A&A 399, 631-637 (2003)
DOI: 10.1051/0004-6361:20021746

XMM-Newton observations of two black hole X-ray transients in quiescence

J.-M. Hameury1, D. Barret2, J.-P. Lasota3, J. E. McClintock4, K. Menou5, C. Motch1, J.-F. Olive2 and N. Webb2

1  UMR 7550 du CNRS, Observatoire de Strasbourg, 11 rue de l'Université, 67000 Strasbourg, France
2  Centre d'Etude Spatiale des Rayonnements, 9 Av. du Colonel Roche, BP 4346, 31028 Toulouse Cedex 4, France
3  UMR 7095 du CNRS, Institut d'Astrophysique de Paris, 98bis Boulevard Arago, 75014 Paris, France
4  Harvard-Smithsonian Center for Astrophysics, 60 Garden Street, Cambridge, MA 02138, USA
5  Department of Astronomy, PO Box 3818, University of Virginia, Charlottesville, VA 22937, USA

(Received 30 september 2002 / Accepted 22 November 2002 )

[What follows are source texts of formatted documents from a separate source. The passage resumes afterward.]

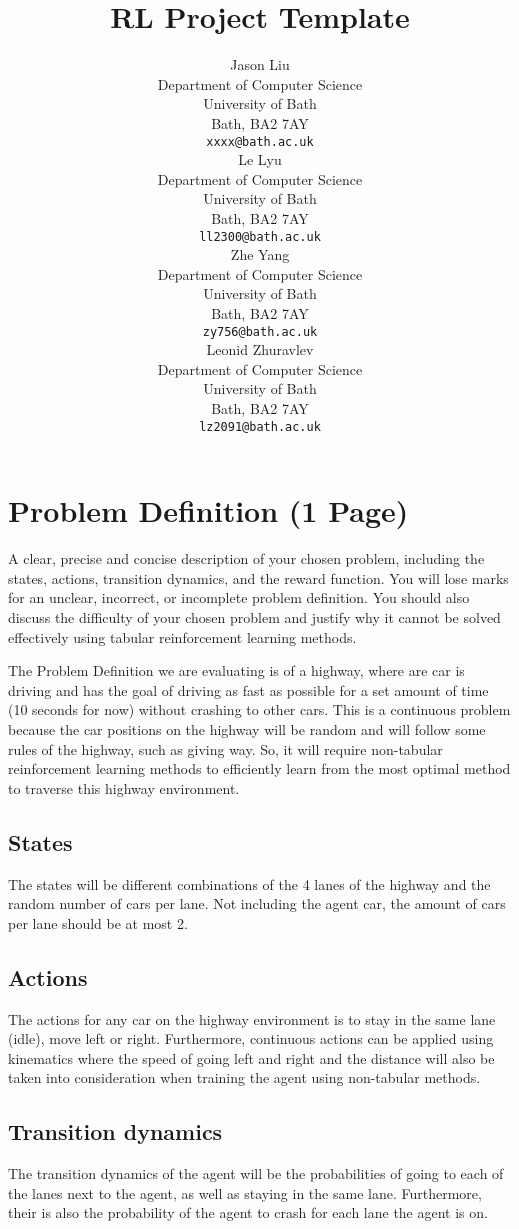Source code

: \documentclass{article}
\title{RL Project Template}
\author{
  Jason Liu \\
  Department of Computer Science \\
  University of Bath \\
  Bath, BA2 7AY \\
  \texttt{xxxx@bath.ac.uk} \\
  \And
  Le Lyu \\
  Department of Computer Science \\
  University of Bath \\
  Bath, BA2 7AY \\
  \texttt{ll2300@bath.ac.uk} \\
  \And
  Zhe Yang \\
  Department of Computer Science \\
  University of Bath \\
  Bath, BA2 7AY \\
  \texttt{zy756@bath.ac.uk} \\
  \And
  Leonid Zhuravlev \\
  Department of Computer Science \\
  University of Bath \\
  Bath, BA2 7AY \\
  \texttt{lz2091@bath.ac.uk} \\
}
\begin{document}
\maketitle


\section{Problem Definition (1 Page)}
A clear, precise and concise description of your chosen problem, including the states, actions, transition dynamics, and the reward function. You will lose marks for an unclear, incorrect, or incomplete problem definition. You should also discuss
the difficulty of your chosen problem and justify why it cannot be solved effectively using tabular reinforcement learning methods.


The Problem Definition we are evaluating is of a highway, where are car is driving and has the goal of driving as fast as possible for a set amount of time (10 seconds for now) without crashing to other cars. This is a continuous problem because the car positions on the highway will be random and will follow some rules of the highway, such as giving way. So, it will require non-tabular reinforcement learning methods to efficiently learn from the most optimal method to traverse this highway environment.

\subsection{States}
The states will be different combinations of the 4 lanes of the highway and the random number of cars per lane. Not including the agent car, the amount of cars per lane should be at most 2.

\subsection{Actions}
The actions for any car on the highway environment is to stay in the same lane (idle), move left or right. Furthermore, continuous actions can be applied using kinematics where the speed of going left and right and the distance will also be taken into consideration when training the agent using non-tabular methods.

\subsection{Transition dynamics}
The transition dynamics of the agent will be the probabilities of going to each of the lanes next to the agent, as well as staying in the same lane. Furthermore, their is also the probability of the agent to crash for each lane the agent is on.
\end{document}
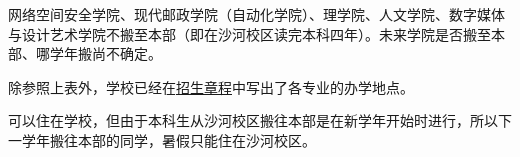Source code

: 网络空间安全学院、现代邮政学院（自动化学院）、理学院、人文学院、数字媒体与设计艺术学院不搬至本部（即在沙河校区读完本科四年）。未来学院是否搬至本部、哪学年搬尚不确定。

除参照上表外，学校已经在\href{https://zsb.bupt.edu.cn/info/1005/1992.htm}{招生章程}中写出了各专业的办学地点。


可以住在学校，但由于本科生从沙河校区搬往本部是在新学年开始时进行，所以下一学年搬往本部的同学，暑假只能住在沙河校区。
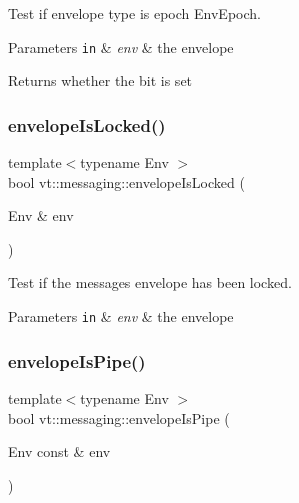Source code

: Test if envelope type is epoch {\ttfamily Env\+Epoch}. 


\begin{DoxyParams}[1]{Parameters}
\mbox{\tt in}  & {\em env} & the envelope\\
\hline
\end{DoxyParams}
\begin{DoxyReturn}{Returns}
whether the bit is set 
\end{DoxyReturn}
\mbox{\label{namespacevt_1_1messaging_a6129f4cbd5fd124f342d1235694f664d}} 
\subsubsection{\texorpdfstring{envelope\+Is\+Locked()}{envelopeIsLocked()}}
{\footnotesize\ttfamily template$<$typename Env $>$ \\
bool vt\+::messaging\+::envelope\+Is\+Locked (\begin{DoxyParamCaption}\item[{Env \&}]{env }\end{DoxyParamCaption})\hspace{0.3cm}{\ttfamily [inline]}}



Test if the message\textquotesingle{}s envelope has been locked. 


\begin{DoxyParams}[1]{Parameters}
\mbox{\tt in}  & {\em env} & the envelope \\
\hline
\end{DoxyParams}
\mbox{\label{namespacevt_1_1messaging_af97867f7e468ce73a69cd228404c47b0}} 
\subsubsection{\texorpdfstring{envelope\+Is\+Pipe()}{envelopeIsPipe()}}
{\footnotesize\ttfamily template$<$typename Env $>$ \\
bool vt\+::messaging\+::envelope\+Is\+Pipe (\begin{DoxyParamCaption}\item[{Env const \&}]{env }\end{DoxyParamCaption})\hspace{0.3cm}{\ttfamily [inline]}}



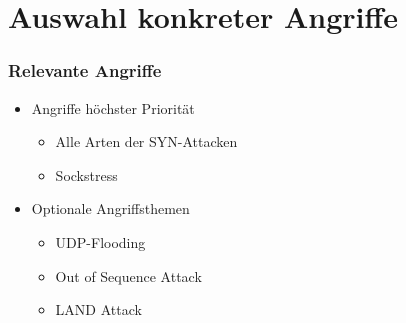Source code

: \documentclass{beamer}
\begin{document}
\section{Auswahl konkreter Angriffe}
\begin{frame}
	\frametitle{Relevante Angriffe}
	\begin{itemize}
		\item Angriffe höchster Priorität
		      \begin{itemize}
			      \item Alle Arten der SYN-Attacken
			      \item Sockstress
		      \end{itemize}
		\item Optionale Angriffsthemen
		      \begin{itemize}
			      \item UDP-Flooding
			      \item Out of Sequence Attack
			      \item LAND Attack
		      \end{itemize}
	\end{itemize}
\end{frame}
\end{document}
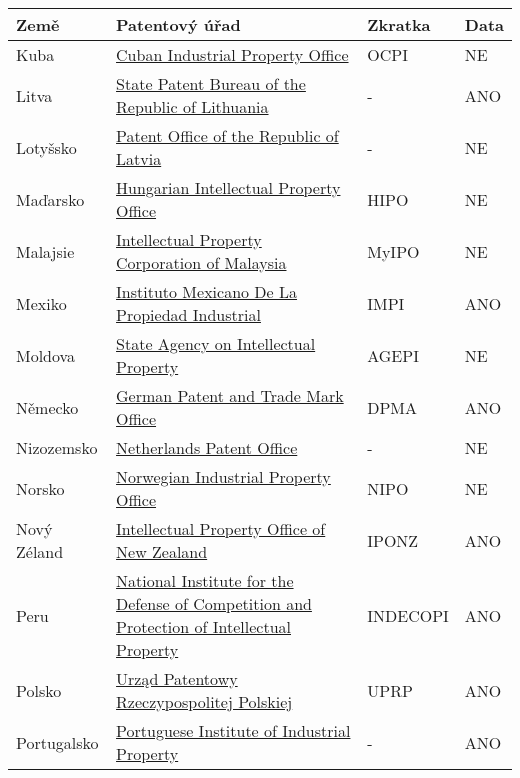 	\begin{table}[H]
	\centering
	\begin{tabular}{|>{\centering\arraybackslash}p{2.2cm}|>{\centering\arraybackslash}p{7cm}|>{\centering\arraybackslash}p{2cm}|>{\centering\arraybackslash}p{1cm}|} 
	\hline
	\textbf{Země}    & \textbf{Patentový úřad} & \textbf{Zkratka}        & \textbf{Data}        \\ 
	\hline
	Kuba & \href{http://www.ocpi.cu}{Cuban Industrial Property Office}  & OCPI   & NE      \\ 
	\hline
	Litva & \href{http://vpb.lrv.lt/en/}{State Patent Bureau of the Republic of Lithuania}  & -    & ANO     \\
	\hline
 	Lotyšsko & \href{https://www.lrpv.gov.lv/lv}{Patent Office of the Republic of Latvia}  & -    & NE     \\ 
	\hline
	Maďarsko & \href{http://www.hipo.gov.hu/}{Hungarian Intellectual Property Office}  & HIPO   & NE      \\ 
	\hline
	Malajsie & \href{http://www.myipo.gov.my/}{Intellectual Property Corporation of Malaysia}  & MyIPO  & NE       \\ 
	\hline
	Mexiko & \href{https://www.gob.mx/impi/en}{Instituto Mexicano De La Propiedad Industrial}  & IMPI  & ANO       \\ 
	\hline
	Moldova & \href{http://www.agepi.gov.md/}{State Agency on Intellectual Property}  & AGEPI   & NE      \\ 
	\hline
	Německo & \href{http://www.dpma.de/}{German Patent and Trade Mark Office}  & DPMA   & ANO      \\ 
	\hline
	Nizozemsko & \href{http://www.rvo.nl/octrooien}{Netherlands Patent Office}  & -    & NE    \\ 
	\hline
	Norsko & \href{https://www.patentstyret.no/en/}{Norwegian Industrial Property Office}  & NIPO    & NE     \\ 
	\hline
	Nový Zéland & \href{http://www.iponz.govt.nz/}{Intellectual Property Office of New Zealand}  & IPONZ   & ANO      \\ 
	\hline
	Peru & \href{http://www.indecopi.gob.pe/}{National Institute for the Defense of Competition and Protection of Intellectual Property}  & INDECOPI    & ANO     \\ 
	\hline
	Polsko & \href{https://uprp.gov.pl/pl}{Urząd Patentowy Rzeczypospolitej Polskiej}  & UPRP    & ANO     \\ 
	\hline
	Portugalsko & \href{https://inpi.justica.gov.pt/}{Portuguese Institute of Industrial Property}  & -     & ANO    \\ 

\end{tabular}
\end{table}
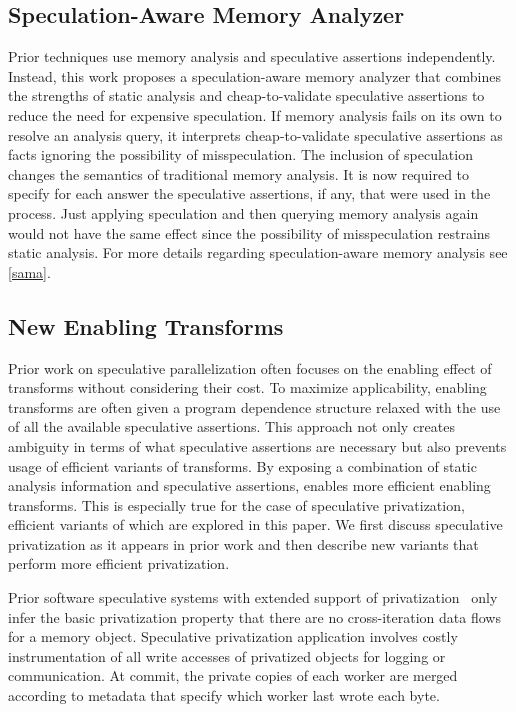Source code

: \subsection{Speculation-Aware Memory Analyzer}
\label{sama_short}

Prior techniques use memory analysis and speculative assertions
independently.  Instead, this work proposes a speculation-aware memory
analyzer that combines the strengths of static analysis and
cheap-to-validate speculative assertions to reduce the need for
expensive speculation.  If memory analysis fails on its own to resolve
an analysis query, it interprets cheap-to-validate speculative
assertions as facts ignoring the possibility of misspeculation.
%
The inclusion of speculation changes the semantics of traditional
memory analysis. It is now required to specify for each answer the
speculative assertions, if any, that were used in the process.
%
Just applying speculation and then querying memory analysis again
would not have the same effect since the possibility of misspeculation
restrains static analysis. For more details regarding
speculation-aware memory analysis see \cref{sama}.

\subsection{New Enabling Transforms}
\label{new_enablers}

Prior work on speculative parallelization often focuses on the
enabling effect of transforms without considering their cost.  To
maximize applicability, enabling transforms are often given a program
dependence structure relaxed with the use of all the available
speculative assertions.  This approach not only creates ambiguity in
terms of what speculative assertions are necessary but also prevents
usage of efficient variants of transforms.
%
By exposing a combination of static analysis information and
speculative assertions, \name enables more efficient enabling
transforms.  This is especially true for the case of speculative
privatization, efficient variants of which are explored in this paper.
%
We first discuss speculative privatization as it appears in prior work
and then describe new variants that perform more efficient
privatization.

Prior software speculative systems with extended support of
privatization~\cite{johnson:12:pldi,kim:12:cgo} only infer the basic
privatization property that there are no cross-iteration data flows
for a memory object.
%
Speculative privatization application involves costly instrumentation
of all write accesses of privatized objects for logging or
communication. At commit, the private copies of each worker are merged
according to metadata that specify which worker last wrote each byte.

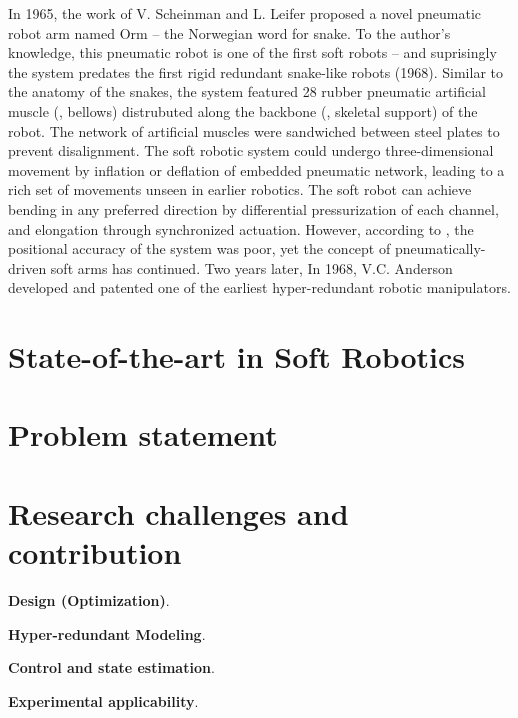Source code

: In 1965, the work of V. Scheinman and L. Leifer proposed a novel pneumatic robot arm named Orm -- the Norwegian word for snake. To the author's knowledge, this pneumatic robot is one of the first soft robots -- and suprisingly the system predates the first rigid redundant snake-like robots (1968). Similar to the anatomy of the snakes, the system featured 28 rubber pneumatic artificial muscle (\ie, bellows) distrubuted along the backbone (\ie, skeletal support) of the robot. The network of artificial muscles were sandwiched between steel plates to prevent disalignment. The soft robotic system could undergo three-dimensional movement by inflation or deflation of embedded pneumatic network, leading to a rich set of movements unseen in earlier robotics. The soft robot can achieve bending in any preferred direction by differential pressurization of each channel, and elongation through synchronized actuation. However, according to \cite{}, the positional accuracy of the system was poor, yet the concept of pneumatically-driven soft arms has continued. Two years later, In 1968, V.C. Anderson developed and patented one of the earliest hyper-redundant robotic manipulators.

\clearpage
\section{State-of-the-art in Soft Robotics}

\section{Problem statement}

\section{Research challenges and contribution}
\noindent \textbf{Design (Optimization)}.


\noindent \textbf{Hyper-redundant Modeling}.

\noindent \textbf{Control and state estimation}.

\noindent \textbf{Experimental applicability}.

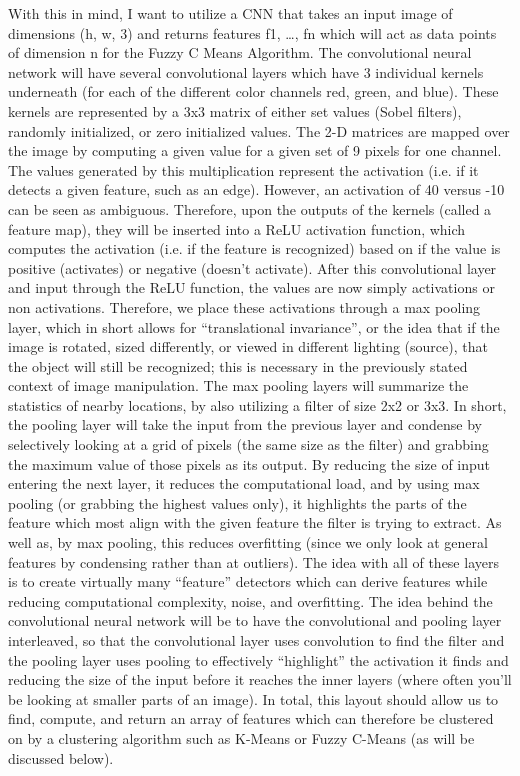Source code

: \documentclass[10pt,twocolumn]{article}
\begin{document}
With this in mind, I want to utilize a CNN that takes an input image of dimensions (h, w, 3) and returns features {f1, …, fn} which will act as data points of dimension n for the Fuzzy C Means Algorithm. The convolutional neural network will have several convolutional layers which have 3 individual kernels underneath (for each of the different color channels red, green, and blue). These kernels are represented by a 3x3 matrix of either set values (Sobel filters), randomly initialized, or zero initialized values. The 2-D matrices are mapped over the image by computing a given value for a given set of 9 pixels for one channel. The values generated by this multiplication represent the activation (i.e. if it detects a given feature, such as an edge). However, an activation of 40 versus -10 can be seen as ambiguous. Therefore, upon the outputs of the kernels (called a feature map), they will be inserted into a ReLU activation function, which computes the activation (i.e. if the feature is recognized) based on if the value is positive (activates) or negative (doesn’t activate). After this convolutional layer and input through the ReLU function, the values are now simply activations or non activations. Therefore, we place these activations through a max pooling layer, which in short allows for “translational invariance”, or the idea that if the image is rotated, sized differently, or viewed in different lighting (source), that the object will still be recognized; this is necessary in the previously stated context of image manipulation. The max pooling layers will summarize the statistics of nearby locations, by also utilizing a filter of size 2x2 or 3x3. In short, the pooling layer will take the input from the previous layer and condense by selectively looking at a grid of pixels (the same size as the filter) and grabbing the maximum value of those pixels as its output. By reducing the size of input entering the next layer, it reduces the computational load, and by using max pooling (or grabbing the highest values only), it highlights the parts of the feature which most align with the given feature the filter is trying to extract. As well as, by max pooling, this reduces overfitting (since we only look at general features by condensing rather than at outliers). The idea with all of these layers is to create virtually many “feature” detectors which can derive features while reducing computational complexity, noise, and overfitting. The idea behind the convolutional neural network will be to have the convolutional and pooling layer interleaved, so that the convolutional layer uses convolution to find the filter and the pooling layer uses pooling to effectively “highlight” the activation it finds and reducing the size of the input before it reaches the inner layers (where often you’ll be looking at smaller parts of an image). In total, this layout should allow us to find, compute, and return an array of features which can therefore be clustered on by a clustering algorithm such as K-Means or Fuzzy C-Means (as will be discussed below). 
\end{document}
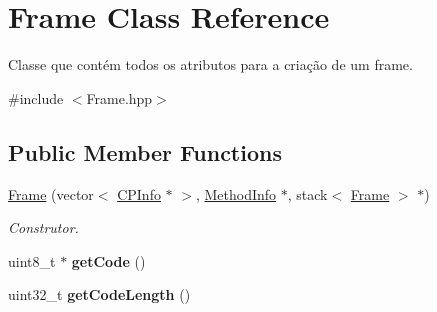 \hypertarget{classFrame}{}\section{Frame Class Reference}
\label{classFrame}


Classe que contém todos os atributos para a criação de um frame.  




{\ttfamily \#include $<$Frame.\+hpp$>$}

\subsection*{Public Member Functions}
\begin{DoxyCompactItemize}
\item 
\hyperlink{classFrame_a422ab83c8b29489601a4bac02d4e171e}{Frame} (vector$<$ \hyperlink{classCPInfo}{C\+P\+Info} $\ast$ $>$, \hyperlink{classMethodInfo}{Method\+Info} $\ast$, stack$<$ \hyperlink{classFrame}{Frame} $>$ $\ast$)
\begin{DoxyCompactList}\small\item\em Construtor. \end{DoxyCompactList}\item 
uint8\+\_\+t $\ast$ {\bfseries get\+Code} ()\hypertarget{classFrame_aac40e0ebfeb7b3298b59c37a7f4e3006}{}\label{classFrame_aac40e0ebfeb7b3298b59c37a7f4e3006}

\item 
uint32\+\_\+t {\bfseries get\+Code\+Length} ()\hypertarget{classFrame_a9233523486da4fa4ac786883f519fe17}{}\label{classFrame_a9233523486da4fa4ac786883f519fe17}

\end{DoxyCompactItemize}
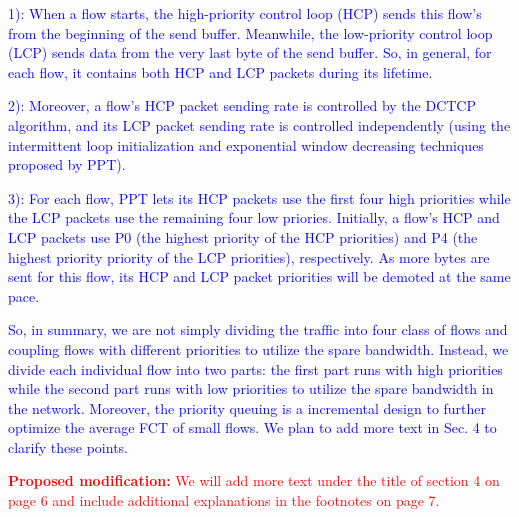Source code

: \documentclass[12pt,one-column]{article}
\begin{document}
\textcolor{blue}{1): When a flow starts, the high-priority control loop (HCP) sends this flow's from the beginning of the send buffer. Meanwhile, the low-priority control loop (LCP) sends data from the very last byte of the send buffer. So, in general, for each flow, it contains both HCP and LCP packets during its lifetime. }

\textcolor{blue}{2): Moreover, a flow's HCP packet sending rate is controlled by the DCTCP algorithm, and its LCP packet sending rate is controlled independently (using the intermittent loop initialization and exponential window decreasing techniques proposed by PPT). 
}

\textcolor{blue}{3): For each flow, PPT lets its HCP packets use the first four high priorities while the LCP packets use the remaining four low priories. Initially, a flow's HCP and LCP packets use  P0 (the highest priority of the HCP priorities) and P4 (the highest priority priority of the LCP priorities), respectively. As more bytes are sent for this flow, its HCP and LCP packet priorities will be demoted at the same pace.
}

\textcolor{blue}{So, in summary, we are not simply dividing the traffic into four class of flows and coupling flows with different priorities to utilize the spare bandwidth. Instead, we divide each individual flow into two parts: the first part runs with high priorities while the second part runs with low priorities to utilize the spare bandwidth in the network. Moreover, the priority queuing is a incremental design to further optimize the average FCT of small flows. We plan to add more text in Sec. 4 to clarify these points.
}

\noindent\textcolor{red}{\textbf{Proposed modification: }
We will add more text under the title of section 4 on page 6 and include additional explanations in the footnotes on page 7.
}

\end{document}
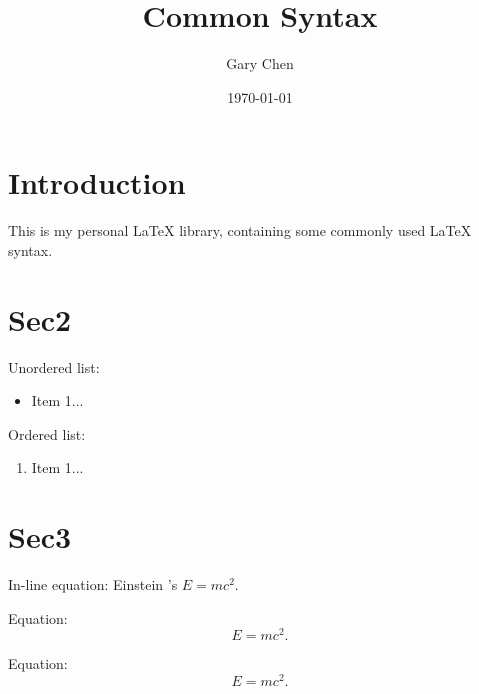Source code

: \documentclass{article}
\title{Common Syntax}
\author{Gary Chen}
\date{\today}
\begin{document}
\maketitle

\tableofcontents

\section{Introduction}

This is my personal LaTeX library, containing some commonly used LaTeX syntax.

\section{Sec2}

Unordered list:
\begin{itemize}
    \item Item 1...
\end{itemize}

Ordered list:
\begin{enumerate}
    \item Item 1...
\end{enumerate}


\section{Sec3}

In-line equation: Einstein 's $E=mc^2$.

Equation:
\[ E=mc^2. \]

Equation:
\begin{equation}
    E=mc^2.
\end{equation}
\end{document}
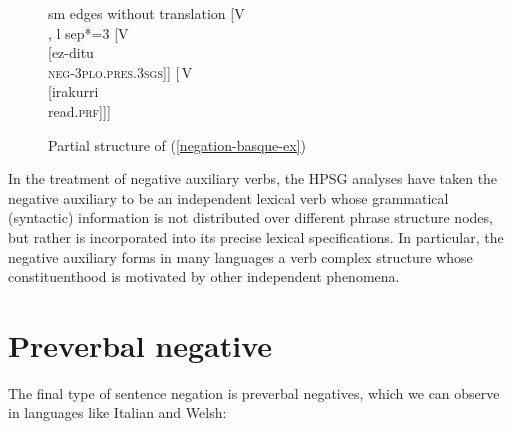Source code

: \documentclass[output=paper
	        ,collection
	        ,collectionchapter
 	        ,biblatex
                ,babelshorthands
                ,newtxmath
                ,draftmode
                ,colorlinks, citecolor=brown
]{langscibook}
\begin{document}
{\begin{exe}
\begin{xlist}
\begin{figure}
	\begin{forest}
sm edges without translation
		[{V\\
		  }, l sep*=3
		  [{V\\
		    }
			[ez-ditu\\ \textsc{neg}-3\textsc{plo.pres.3sgs}]]
			[{\,V\\
			  \avmtmp{
			  [comps & \2 < NP > ]
			  }}
					[irakurri\\read.\textsc{prf}]]]
	\end{forest}
\caption{Partial structure of (\ref{negation-basque-ex})}\label{negation-basque}
\end{figure}
%
%
%
In the treatment of negative auxiliary verbs, the HPSG analyses
have taken the negative auxiliary to be an independent lexical
verb whose grammatical (syntactic) information is not distributed
over different phrase structure nodes, but rather is incorporated into
its precise lexical specifications. In particular, the negative
auxiliary forms in many languages a verb complex structure whose
constituenthood is motivated by other independent phenomena.



\section{Preverbal negative}

The final type of sentence negation is preverbal negatives, which
we can observe in languages like Italian and Welsh:


\end{xlist}
\end{exe}}
\end{document}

We report on XMM-Newton observations of GRO J1655-40 and GRS 1009-45, which are two black hole X-ray transients currently in their quiescent phase. GRO J1655-40 was detected with a 0.5-10 keV luminosity of $5.9 \times 10^{31}$ erg s -1 with 20% accuracy, taking into account both statistical errors and uncertainty on the distance. This luminosity is comparable to a previous Chandra measurement, but ten times lower than the 1996 ASCA value, most likely obtained when the source was not yet in a true quiescent state. Unfortunately, XMM-Newton failed to detect GRS 1009-45. A stringent upper limit of $8.9 \times 10^{30}$ erg s -1 was derived by combining data from the EPIC-MOS and PN cameras.

The X-ray spectrum of GRO J1655-40 is very hard as it can be fitted with a power law model of photon index ~ $1.3\pm 0.4$. Similarly hard spectra have been observed from other systems; these rule out coronal emission from the secondary or disk flares as the origin of the observed X-rays. On the other hand, our observations are consistent with the predictions of the disc instability model in the case that the accretion flow forms an advection dominated accretion flow (ADAF) at distances less than a fraction (~ 0.1-0.3) of the circularization radius. This distance corresponds to the greatest extent of the ADAF that is thought to be possible.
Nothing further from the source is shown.